DAĞLI, OVALI, HAVALI…
Medenî (uygar), her ne kadar şehirlileşmiş, kentlileşmiş, kırsallıktan kurtulmuş olmak anlamına gelse de; medenî olmak; dağlı, ovalı, havalı, şehirli olmanın bir tık sonrasındaki kavram... Dağa, taşa, ota, kuşa, mekâna ilintili söz; insanı, insanın özünü, odak yapmadıkça beyhude... Medenî hâl, evli ya da bekâr hâl... Medenî nikâh, resmî nikâh anlamında... Nikâhın gayri resmî olanı; keyfe amade, nefsin arzusuna kılıf bulma, kandırmaca olanı… Dağlı, ovalı, havalı olanın zikzak çizdiği hengâme; coğrafî şartların yelpazesinde farklı anlamlara gelse de, değişmeyen net durum; medeniyetin dağ, ova, hava ve su ile şekillendiği gerçeğidir… Mekân olmadan, zaman olmadan, insan olmadan, neyin tarihi yazılabilir ki…

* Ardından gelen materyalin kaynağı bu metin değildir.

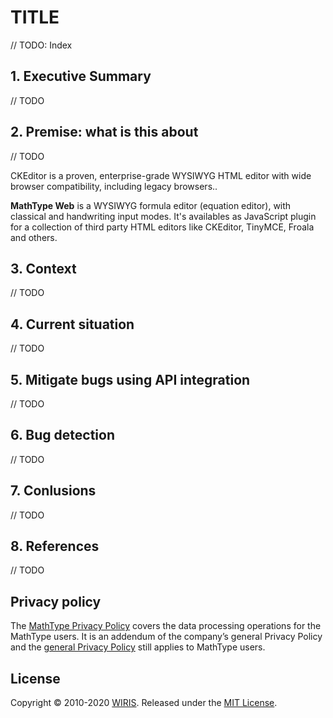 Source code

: 

# TITLE

// TODO: Index

## 1. Executive Summary

// TODO

## 2. Premise: what is this about

// TODO




CKEditor is a proven, enterprise-grade WYSIWYG HTML editor with wide browser compatibility, including legacy browsers..


**MathType Web** is a WYSIWYG formula editor (equation editor), with classical and handwriting input modes. It's availables as JavaScript plugin for a collection of third party HTML editors like CKEditor, TinyMCE, Froala and others.

## 3. Context

// TODO

## 4. Current situation

// TODO

## 5. Mitigate bugs using API integration

// TODO

## 6. Bug detection

// TODO

## 7. Conlusions

// TODO

## 8. References

// TODO


## Privacy policy

The [MathType Privacy Policy](http://www.wiris.com/mathtype/privacy-policy) covers the data processing operations for the MathType users. It is an addendum of the company’s general Privacy Policy and the [general Privacy Policy](https://wiris.com/en/privacy-policy) still applies to MathType users.

## License

Copyright © 2010-2020 [WIRIS](http://www.wiris.com). Released under the [MIT License](LICENSE).
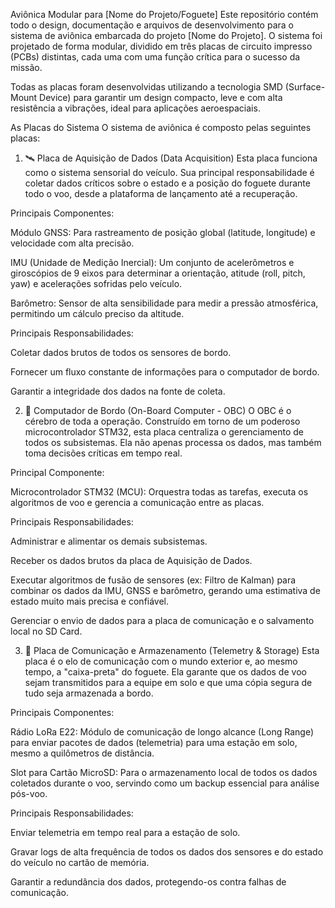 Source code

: Aviônica Modular para [Nome do Projeto/Foguete]
Este repositório contém todo o design, documentação e arquivos de desenvolvimento para o sistema de aviônica embarcada do projeto [Nome do Projeto]. O sistema foi projetado de forma modular, dividido em três placas de circuito impresso (PCBs) distintas, cada uma com uma função crítica para o sucesso da missão.

Todas as placas foram desenvolvidas utilizando a tecnologia SMD (Surface-Mount Device) para garantir um design compacto, leve e com alta resistência a vibrações, ideal para aplicações aeroespaciais.

As Placas do Sistema
O sistema de aviônica é composto pelas seguintes placas:

1. 🛰️ Placa de Aquisição de Dados (Data Acquisition)
Esta placa funciona como o sistema sensorial do veículo. Sua principal responsabilidade é coletar dados críticos sobre o estado e a posição do foguete durante todo o voo, desde a plataforma de lançamento até a recuperação.

Principais Componentes:

Módulo GNSS: Para rastreamento de posição global (latitude, longitude) e velocidade com alta precisão.

IMU (Unidade de Medição Inercial): Um conjunto de acelerômetros e giroscópios de 9 eixos para determinar a orientação, atitude (roll, pitch, yaw) e acelerações sofridas pelo veículo.

Barômetro: Sensor de alta sensibilidade para medir a pressão atmosférica, permitindo um cálculo preciso da altitude.

Principais Responsabilidades:

Coletar dados brutos de todos os sensores de bordo.

Fornecer um fluxo constante de informações para o computador de bordo.

Garantir a integridade dos dados na fonte de coleta.

2. 🧠 Computador de Bordo (On-Board Computer - OBC)
O OBC é o cérebro de toda a operação. Construído em torno de um poderoso microcontrolador STM32, esta placa centraliza o gerenciamento de todos os subsistemas. Ela não apenas processa os dados, mas também toma decisões críticas em tempo real.

Principal Componente:

Microcontrolador STM32 (MCU): Orquestra todas as tarefas, executa os algoritmos de voo e gerencia a comunicação entre as placas.

Principais Responsabilidades:

Administrar e alimentar os demais subsistemas.

Receber os dados brutos da placa de Aquisição de Dados.

Executar algoritmos de fusão de sensores (ex: Filtro de Kalman) para combinar os dados da IMU, GNSS e barômetro, gerando uma estimativa de estado muito mais precisa e confiável.

Gerenciar o envio de dados para a placa de comunicação e o salvamento local no SD Card.

3. 📡 Placa de Comunicação e Armazenamento (Telemetry & Storage)
Esta placa é o elo de comunicação com o mundo exterior e, ao mesmo tempo, a "caixa-preta" do foguete. Ela garante que os dados de voo sejam transmitidos para a equipe em solo e que uma cópia segura de tudo seja armazenada a bordo.

Principais Componentes:

Rádio LoRa E22: Módulo de comunicação de longo alcance (Long Range) para enviar pacotes de dados (telemetria) para uma estação em solo, mesmo a quilômetros de distância.

Slot para Cartão MicroSD: Para o armazenamento local de todos os dados coletados durante o voo, servindo como um backup essencial para análise pós-voo.

Principais Responsabilidades:

Enviar telemetria em tempo real para a estação de solo.

Gravar logs de alta frequência de todos os dados dos sensores e do estado do veículo no cartão de memória.

Garantir a redundância dos dados, protegendo-os contra falhas de comunicação.
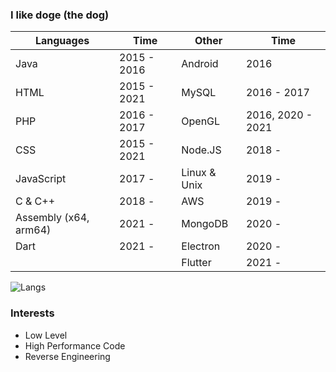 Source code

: ### I like doge (the dog)

| Languages             | Time        | Other        | Time              |
| --------------------- | ----------- | ------------ | ----------------- |
| Java                  | 2015 - 2016 | Android      | 2016              |
| HTML                  | 2015 - 2021 | MySQL        | 2016 - 2017       |
| PHP                   | 2016 - 2017 | OpenGL       | 2016, 2020 - 2021 |
| CSS                   | 2015 - 2021 | Node.JS      | 2018 -            |
| JavaScript            | 2017 -      | Linux & Unix | 2019 -            |
| C & C++               | 2018 -      | AWS          | 2019 -            |
| Assembly (x64, arm64) | 2021 -      | MongoDB      | 2020 -            |
| Dart                  | 2021 -      | Electron     | 2020 -            |
|                       |             | Flutter      | 2021 -            |

![Langs](https://github-readme-stats.vercel.app/api/top-langs?username=ilikdoge&layout=compact)

### Interests
- Low Level
- High Performance Code
- Reverse Engineering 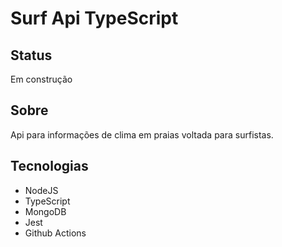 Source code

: # Surf Api TypeScript

## Status

Em construção

## Sobre

Api para informações de clima em praias voltada para surfistas.

## Tecnologias

- NodeJS
- TypeScript
- MongoDB
- Jest
- Github Actions


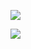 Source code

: [![](https://github-readme-stats.vercel.app/api?username=JuneTien&show_icons=true)](https://github.com/anuraghazra/github-readme-stats)

[![](https://github-readme-stats.vercel.app/api/top-langs/?username=JuneTien&layout=compact)](https://github.com/anuraghazra/github-readme-stats)
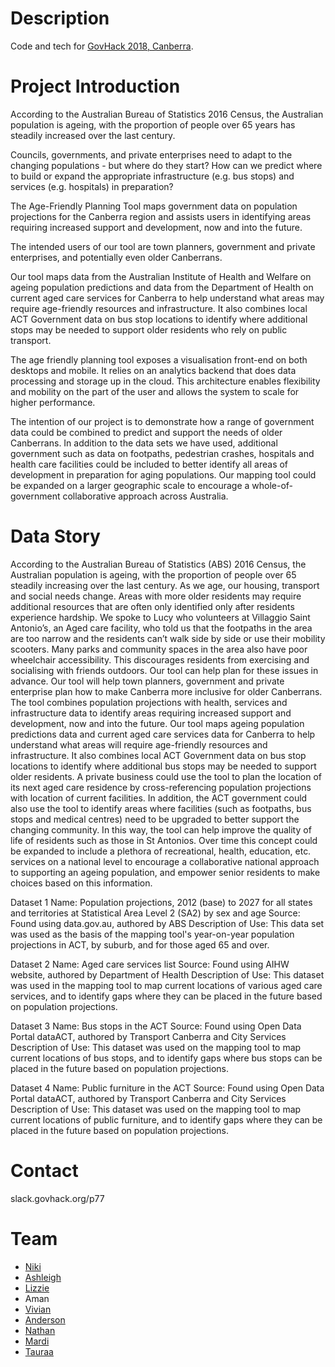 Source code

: # Description 
Code and tech for [GovHack 2018, Canberra](https://2018.hackerspace.govhack.org/events/canberra_australian_capital_territory).

# Project Introduction 
According to the Australian Bureau of Statistics 2016 Census, the Australian population is ageing, with the proportion of people over 65 years has steadily increased over the last century.

Councils, governments, and private enterprises need to adapt to the changing populations - but where do they start? How can we predict where to build or expand the appropriate infrastructure (e.g. bus stops) and services (e.g. hospitals) in preparation?

The Age-Friendly Planning Tool maps government data on population projections for the Canberra region and assists users in identifying areas requiring increased support and development, now and into the future.

The intended users of our tool are town planners, government and private enterprises, and potentially even older Canberrans.

Our tool maps data from the Australian Institute of Health and Welfare on ageing population predictions and data from the Department of Health on current aged care services for Canberra to help understand what areas may require age-friendly resources and infrastructure.  It also combines local ACT Government data on bus stop locations to identify where additional stops may be needed to support older residents who rely on public transport. 

The age friendly planning tool exposes a visualisation front-end on both desktops and mobile. It relies on an analytics backend that does data processing and storage up in the cloud. This architecture enables flexibility and mobility on the part of the user and allows the system to scale for higher performance.

The intention of our project is to demonstrate how a range of government data could be combined to predict and support the needs of older Canberrans. In addition to the data sets we have used, additional government such as data on footpaths, pedestrian crashes, hospitals and health care facilities could be included to better identify all areas of development in preparation for aging populations. Our mapping tool could be expanded on a larger geographic scale to encourage a whole-of-government collaborative approach across Australia. 

# Data Story

According to the Australian Bureau of Statistics (ABS) 2016 Census, the Australian population is ageing, with the proportion of people over 65 steadily increasing over the last century. 
As we age, our housing, transport and social needs change. Areas with more older residents may require additional resources that are often only identified only after residents experience hardship. 
We spoke to Lucy who volunteers at Villaggio Saint Antonio’s, an Aged care facility, who told us that the footpaths in the area are too narrow and the residents can’t walk side by side or use their mobility scooters. Many parks and community spaces in the area also have poor wheelchair accessibility. This discourages residents from exercising and socialising with friends outdoors. Our tool can help plan for these issues in advance.
Our tool will help town planners, government and private enterprise plan how to make Canberra more inclusive for older Canberrans. The tool combines population projections with health, services and infrastructure data to identify areas requiring increased support and development, now and into the future.
Our tool maps ageing population predictions data and current aged care services data for Canberra to help understand what areas will require age-friendly resources and infrastructure.  It also combines local ACT Government data on bus stop locations to identify where additional bus stops may be needed to support older residents. 
A private business could use the tool to plan the location of its next aged care residence by cross-referencing population projections with location of current facilities. In addition, the ACT government could also use the tool to identify areas where facilities (such as footpaths, bus stops and medical centres) need to be upgraded to better support the changing community. In this way, the tool can help improve the quality of life of residents such as those in St Antonios.
Over time this concept could be expanded to include a plethora of recreational, health, education, etc. services on a national level to encourage a collaborative national approach to supporting an ageing population, and empower senior residents to make choices based on this information.

Dataset 1
Name: Population projections, 2012 (base) to 2027 for all states and territories at Statistical Area Level 2 (SA2) by sex and age
Source: Found using data.gov.au, authored by ABS
Description of Use: This data set was used as the basis of the mapping tool's year-on-year population projections in ACT, by suburb, and for those aged 65 and over.

Dataset 2
Name: Aged care services list
Source: Found using AIHW website, authored by Department of Health
Description of Use: This dataset was used in the mapping tool to map current locations of various aged care services, and to identify gaps where they can be placed in the future based on population projections.

Dataset 3
Name: Bus stops in the ACT
Source: Found using Open Data Portal dataACT, authored by Transport Canberra and City Services
Description of Use: This dataset was used on the mapping tool to map current locations of bus stops, and to identify gaps where bus stops can be placed in the future based on population projections.

Dataset 4
Name: Public furniture in the ACT
Source: Found using Open Data Portal dataACT, authored by Transport Canberra and City Services
Description of Use: This dataset was used on the mapping tool to map current locations of public furniture, and to identify gaps where they can be placed in the future based on population projections.



# Contact
slack.govhack.org/p77

# Team
- [Niki](http://linkedin.com/in/nicole-sabel-176a35129)
- [Ashleigh](https://www.linkedin.com/in/ashleigh-blechynden-b0b718110/)
- [Lizzie]()
- Aman
- [Vivian](https://www.linkedin.com/in/vivian-chan-536734102/)
- [Anderson](https://au.linkedin.com/in/anderson-cheung-0b766956)
- [Nathan](nryanicus@gmail.com)
- [Mardi](https://ma-al.github.io)
- [Tauraa](http://linkedin.com/in/tauraa-exham-355733143)
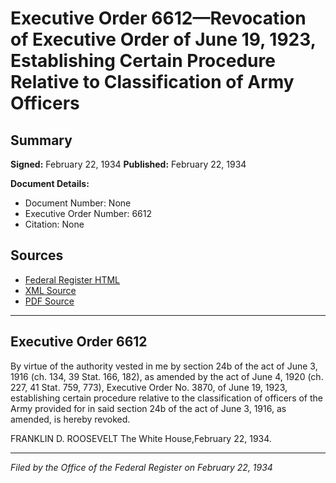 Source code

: # Executive Order 6612—Revocation of Executive Order of June 19, 1923, Establishing Certain Procedure Relative to Classification of Army Officers

## Summary

**Signed:** February 22, 1934
**Published:** February 22, 1934

**Document Details:**
- Document Number: None
- Executive Order Number: 6612
- Citation: None

## Sources
- [Federal Register HTML](https://www.presidency.ucsb.edu/documents/executive-order-6612-revocation-executive-order-june-19-1923-establishing-certain)
- [XML Source](None)
- [PDF Source](None)

---

## Executive Order 6612

By virtue of the authority vested in me by section 24b of the act of June 3, 1916 (ch. 134, 39 Stat. 166, 182), as amended by the act of June 4, 1920 (ch. 227, 41 Stat. 759, 773), Executive Order No. 3870, of June 19, 1923, establishing certain procedure relative to the classification of officers of the Army provided for in said section 24b of the act of June 3, 1916, as amended, is hereby revoked.

FRANKLIN D. ROOSEVELT
The White House,February 22, 1934.

---

*Filed by the Office of the Federal Register on February 22, 1934*
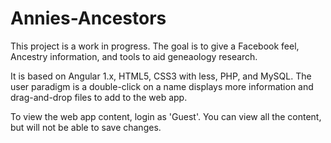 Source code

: # Annies-Ancestors

This project is a work in progress. The goal is to give a Facebook feel, Ancestry information, and tools to aid geneaology 
research.

It is based on Angular 1.x, HTML5, CSS3 with less, PHP, and MySQL. The user paradigm is a double-click on a name displays 
more information and drag-and-drop files to add to the web app.

To view the web app content, login as 'Guest'. You can view all the content, but will not be able to save changes.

Dağ; sessizliğin ve dayanıklılığın simgesi… Ova; bereketin ve genişliğin temsilcisi… Hava; yaşamın ve özgürlüğün nefesi… Su; hayatın ve değişimin akışı… Dağlı, ovalı havalı; toplumsal mizahın kültürel yansımaları… Ülkemizin zengin kültürel dokusu, farklı coğrafyalarda yaşayan insanların hayat tarzlarını ve sosyal ilişkilerini şekillendirmiş… Dağlık bölgelerde yaşayan, dağlı; ovalarda ve şehirlerde yaşayan ovalı arasındaki kültürel farklılıklar; mizahın ve halk hikâyelerin değişmez temaları olmuş… Dağlı ve ovalı karakterler arasındaki etkileşimlerin sosyolojik açıdan incelenmesi ve bu etkileşimin toplumsal hoşgörü geleneğine katkısı; değişimin ve yenilenmenin ilk basamağını oluşturmuş… Dağlı; dağlık bölgelerde yaşayan, doğa ile iç içe bir hayat süren… Dağlı; zorlu coğrafyada bağımsız ve güçlü bir karaktere sahip olduğu düşünülen… Dağlının, kaba ve hazırcevap olduğu, doğrudan ve açık sözlü olduğu önyargısı toplumda hep olagelmiş… Ovalı; daha çok şehirlerde veya düz ovada yaşayan… Ovalının, sosyal ilişkilerde daha diplomatik ve incelikli davrandığı, toplumsal normlara daha fazla önem verdiği kabul görmüş düşünce… Ovalının, dağlıya göre daha yumuşak ve hesaplı olduğu öngörülmüş kanı… Dağlı ve ovalı arasındaki bu farklılık, mizahımızın önemli bir unsuru haline gelmiş… Fıkralar, halk hikâyeleri ve günlük dilde yapılan esprilerle bu iki karakter tipi arasındaki çatışma eğlenceli bir şekilde işlenmiş… Dağlı ve ovalı karakterlerinin mizahî yansımaları, memleketimizin sosyal dokusunu anlamada önemli bir yer tutmakta… Dağlı ve ovalı karakterler üzerinden yapılan espriler ve anlatılan hikâyeler, bilindik durum…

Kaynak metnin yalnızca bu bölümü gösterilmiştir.